→ **To do**: Although pictures appear in the data, the answer should contain only the lines from its start through the line with "-0.693 & -0.491\\", written out exactly.

### Material to process ###

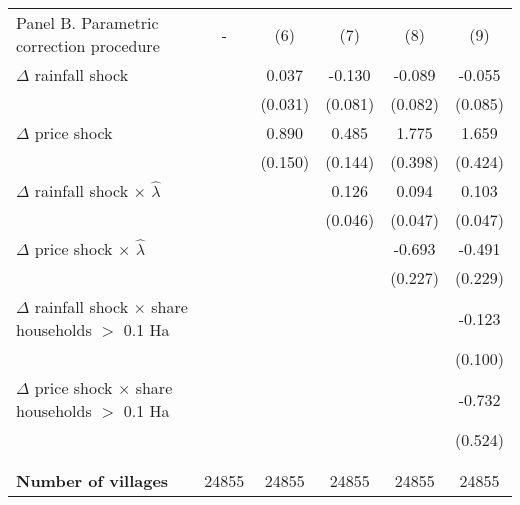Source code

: \begin{table}[H]
\centering\begingroup\fontsize{10}{12}\selectfont

\begin{tabular}{lccccc}
\toprule
Panel B. Parametric correction procedure & - & (6) & (7) & (8) & (9)\\

$\Delta$ rainfall shock &  & 0.037 & -0.130 & -0.089 & -0.055\\
 &  & (0.031) & (0.081) & (0.082) & (0.085)\\
$\Delta$ price shock &  & 0.890 & 0.485 & 1.775 & 1.659\\
 &  & (0.150) & (0.144) & (0.398) & (0.424)\\
$\Delta$ rainfall shock $\times$ $\widehat{\lambda}$ &  &  & 0.126 & 0.094 & 0.103\\
\addlinespace
 &  &  & (0.046) & (0.047) & (0.047)\\
$\Delta$ price shock $\times$ $\widehat{\lambda}$ &  &  &  & -0.693 & -0.491\\
 &  &  &  & (0.227) & (0.229)\\
$\Delta$ rainfall shock $\times$ share households $>$ 0.1 Ha &  &  &  &  & -0.123\\
 &  &  &  &  & (0.100)\\
\addlinespace
$\Delta$ price shock $\times$ share households $>$ 0.1 Ha &  &  &  &  & -0.732\\
 &  &  &  &  & (0.524)\\
 &  &  &  &  & \\
 &  &  &  &  & \\
\textbf{Number of villages} & 24855 & 24855 & 24855 & 24855 & 24855\\
\bottomrule
\end{tabular}
\endgroup{}
\end{table}
\bottomrule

###

→ **Answer to this exercise**:
Source code

: \begin{table}[H]
\centering\begingroup\fontsize{10}{12}\selectfont

\begin{tabular}{lccccc}
\toprule
Panel B. Parametric correction procedure & - & (6) & (7) & (8) & (9)\\

$\Delta$ rainfall shock &  & 0.037 & -0.130 & -0.089 & -0.055\\
 &  & (0.031) & (0.081) & (0.082) & (0.085)\\
$\Delta$ price shock &  & 0.890 & 0.485 & 1.775 & 1.659\\
 &  & (0.150) & (0.144) & (0.398) & (0.424)\\
$\Delta$ rainfall shock $\times$ $\widehat{\lambda}$ &  &  & 0.126 & 0.094 & 0.103\\
\addlinespace
 &  &  & (0.046) & (0.047) & (0.047)\\
$\Delta$ price shock $\times$ $\widehat{\lambda}$ &  &  &  & -0.693 & -0.491\\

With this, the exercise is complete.